Input material Start Marker

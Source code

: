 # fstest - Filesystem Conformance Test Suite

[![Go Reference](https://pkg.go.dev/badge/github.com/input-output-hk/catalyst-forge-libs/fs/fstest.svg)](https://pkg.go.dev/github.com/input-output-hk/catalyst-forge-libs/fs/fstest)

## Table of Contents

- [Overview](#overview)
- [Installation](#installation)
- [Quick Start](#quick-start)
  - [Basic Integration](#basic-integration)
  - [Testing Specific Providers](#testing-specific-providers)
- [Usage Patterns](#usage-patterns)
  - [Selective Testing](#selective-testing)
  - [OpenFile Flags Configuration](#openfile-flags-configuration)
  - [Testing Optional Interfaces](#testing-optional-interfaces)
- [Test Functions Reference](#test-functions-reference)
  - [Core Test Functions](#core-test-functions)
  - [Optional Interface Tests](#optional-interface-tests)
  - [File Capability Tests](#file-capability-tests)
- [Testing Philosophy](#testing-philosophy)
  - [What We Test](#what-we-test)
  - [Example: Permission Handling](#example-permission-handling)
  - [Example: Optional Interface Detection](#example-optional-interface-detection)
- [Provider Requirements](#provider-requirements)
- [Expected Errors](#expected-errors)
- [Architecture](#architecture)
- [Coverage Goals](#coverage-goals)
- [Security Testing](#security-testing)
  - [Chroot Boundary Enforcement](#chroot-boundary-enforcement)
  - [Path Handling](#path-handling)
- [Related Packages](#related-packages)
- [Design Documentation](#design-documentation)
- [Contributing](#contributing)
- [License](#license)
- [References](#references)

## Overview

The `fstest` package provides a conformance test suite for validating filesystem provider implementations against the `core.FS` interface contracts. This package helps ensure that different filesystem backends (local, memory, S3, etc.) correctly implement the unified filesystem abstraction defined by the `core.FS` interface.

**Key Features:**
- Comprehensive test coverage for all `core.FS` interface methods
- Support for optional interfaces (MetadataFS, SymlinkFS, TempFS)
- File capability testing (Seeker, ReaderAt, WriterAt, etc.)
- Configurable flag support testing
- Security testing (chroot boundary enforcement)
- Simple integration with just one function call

Input material End Marker

▶ Problem to solve: For every entry in the records above, write an exact copy.

▶ Reply to the task:
Source code

: # fstest - Filesystem Conformance Test Suite

[![Go Reference](https://pkg.go.dev/badge/github.com/input-output-hk/catalyst-forge-libs/fs/fstest.svg)](https://pkg.go.dev/github.com/input-output-hk/catalyst-forge-libs/fs/fstest)

## Table of Contents

- [Overview](#overview)
- [Installation](#installation)
- [Quick Start](#quick-start)
  - [Basic Integration](#basic-integration)
  - [Testing Specific Providers](#testing-specific-providers)
- [Usage Patterns](#usage-patterns)
  - [Selective Testing](#selective-testing)
  - [OpenFile Flags Configuration](#openfile-flags-configuration)
  - [Testing Optional Interfaces](#testing-optional-interfaces)
- [Test Functions Reference](#test-functions-reference)
  - [Core Test Functions](#core-test-functions)
  - [Optional Interface Tests](#optional-interface-tests)
  - [File Capability Tests](#file-capability-tests)
- [Testing Philosophy](#testing-philosophy)
  - [What We Test](#what-we-test)
  - [Example: Permission Handling](#example-permission-handling)
  - [Example: Optional Interface Detection](#example-optional-interface-detection)
- [Provider Requirements](#provider-requirements)
- [Expected Errors](#expected-errors)
- [Architecture](#architecture)
- [Coverage Goals](#coverage-goals)
- [Security Testing](#security-testing)
  - [Chroot Boundary Enforcement](#chroot-boundary-enforcement)
  - [Path Handling](#path-handling)
- [Related Packages](#related-packages)
- [Design Documentation](#design-documentation)
- [Contributing](#contributing)
- [License](#license)
- [References](#references)

## Overview

The `fstest` package provides a conformance test suite for validating filesystem provider implementations against the `core.FS` interface contracts. This package helps ensure that different filesystem backends (local, memory, S3, etc.) correctly implement the unified filesystem abstraction defined by the `core.FS` interface.

**Key Features:**
- Comprehensive test coverage for all `core.FS` interface methods
- Support for optional interfaces (MetadataFS, SymlinkFS, TempFS)
- File capability testing (Seeker, ReaderAt, WriterAt, etc.)
- Configurable flag support testing
- Security testing (chroot boundary enforcement)
- Simple integration with just one function call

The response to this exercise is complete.